Improving the Ghost Hunting implementation for flexibility and speed
Making some improvements.
Intro
This is more of a ‘devlog’ type post - if you have a vested interest in this technique, or in Rust generally, then read on! The project can be found over on GitHub. Seeing as though ‘Ghost Hunting’ is my own research, and makes up (so far) the core detection logic of the EDR around process injection and obfuscation techniques, I figured this would be worth a short post!
The changes that relate to this post can be found on this commit. Amd a bugfix commit here, and a performance commit here.

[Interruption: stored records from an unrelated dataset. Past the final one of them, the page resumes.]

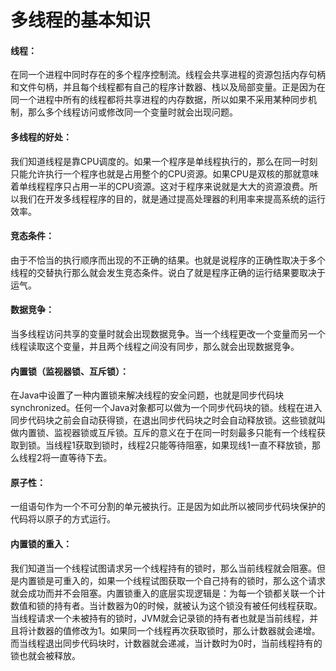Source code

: # 多线程的基本知识
#### 线程：
在同一个进程中同时存在的多个程序控制流。线程会共享进程的资源包括内存句柄和文件句柄，并且每个线程都有自己的程序计数器、栈以及局部变量。正是因为在同一个进程中所有的线程都将共享进程的内存数据，所以如果不采用某种同步机制，那么多个线程访问或修改同一个变量时就会出现问题。

#### 多线程的好处：  
我们知道线程是靠CPU调度的。如果一个程序是单线程执行的，那么在同一时刻只能允许执行一个程序也就是占用整个的CPU资源。如果CPU是双核的那就意味着单线程程序只占用一半的CPU资源。这对于程序来说就是大大的资源浪费。所以我们在开发多线程程序的目的，就是通过提高处理器的利用率来提高系统的运行效率。

#### 竞态条件：  
由于不恰当的执行顺序而出现的不正确的结果。也就是说程序的正确性取决于多个线程的交替执行那么就会发生竞态条件。说白了就是程序正确的运行结果要取决于运气。

#### 数据竞争：  
当多线程访问共享的变量时就会出现数据竞争。当一个线程更改一个变量而另一个线程读取这个变量，并且两个线程之间没有同步，那么就会出现数据竞争。

#### 内置锁（监视器锁、互斥锁）：  
在Java中设置了一种内置锁来解决线程的安全问题，也就是同步代码块synchronized。任何一个Java对象都可以做为一个同步代码块的锁。线程在进入同步代码块之前会自动获得锁，在退出同步代码块之时会自动释放锁。这些锁就叫做内置锁、监视器锁或互斥锁。互斥的意义在于在同一时刻最多只能有一个线程获取到锁。当线程1获取到锁时，线程2只能等待阻塞，如果现线1一直不释放锁，那么线程2将一直等待下去。

#### 原子性：  
一组语句作为一个不可分割的单元被执行。正是因为如此所以被同步代码块保护的代码将以原子的方式运行。

#### 内置锁的重入：  
我们知道当一个线程试图请求另一个线程持有的锁时，那么当前线程就会阻塞。但是内置锁是可重入的，如果一个线程试图获取一个自己持有的锁时，那么这个请求就会成功而并不会阻塞。内置锁重入的底层实现逻辑是：为每一个锁都关联一个计数值和锁的持有者。当计数器为0的时候，就被认为这个锁没有被任何线程获取。当线程请求一个未被持有的锁时，JVM就会记录锁的持有者也就是当前线程，并且将计数器的值修改为1。如果同一个线程再次获取锁时，那么计数器就会递增。而当线程退出同步代码块时，计数器就会递减，当计数时为0时，当前线程持有的锁也就会被释放。
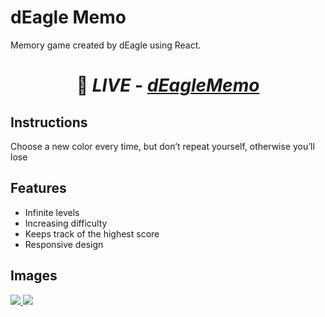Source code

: # dEagle Memo

Memory game created by dEagle using React.
# <p align='center'> 🔗 _LIVE_ - [_**dEagleMemo**_](https://deaglememo.netlify.app/)</p>

## Instructions

Choose a new color every time, but don’t repeat yourself, otherwise you’ll lose

## Features

- Infinite levels
- Increasing difficulty
- Keeps track of the highest score
- Responsive design

## Images

<a href="https://deaglememo.netlify.app" target="_blank">
  <img src="https://i.imgur.com/e9coOM3.png"> 
</a>

<a href="https://deaglememo.netlify.app" target="_blank">
  <img src="https://i.imgur.com/cGjcL2V.png"> 
</a>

I’ll show you how I solved the problem I had, and then how I optimised it for speed!
Problem case
I have previously talked about Ghost Hunting Open Process, and the code worked just fine for that - however I have now gotten around to implementing Ghost Hunting for the Syscall Hook around VirtualAllocEx and the Events Tracing for Windows Threat Intelligence notification for a VirtualAlloxEx event.
The problem - my previous code wasn’t flexible enough to allow for any other type of event than an OpenProcess!
Another problem; the ETW event doesn’t occur immediately (like the Syscall and Kernel notifications do) - so the Ghost Hunt timers need a little adjustment to account for this delay.
How I first solved this
When an event happens that we think may be malicious; we add it to our Ghost Hunting so we can detect bad behaviour relating to tampering with hooked syscalls. This was fine for when we had only events from the driver and hooked syscalls; but now we have a third source of telemetry - the Windows ETW Threat Intelligence system.
So, instead, I created a new field on the GhostHuntingTimers
called cancellable_by. This contains a vector of what events can cancel the timer. So say, you get:
- A syscall hook notification that API X was called;
- Then the driver tells you a callback was triggered for API X; and
- ETW tells us that PID 1234 made an API call X
If we want to make sure we receive all parts of this; then what we want to do instead of the above logic, is create a vector (the field cancellable_by) of each type that we expect to start to nullify the live timer. When we receive / process events from those sources, we can remove them from the vector.
However; I wasn’t satisfied by this approach entirely.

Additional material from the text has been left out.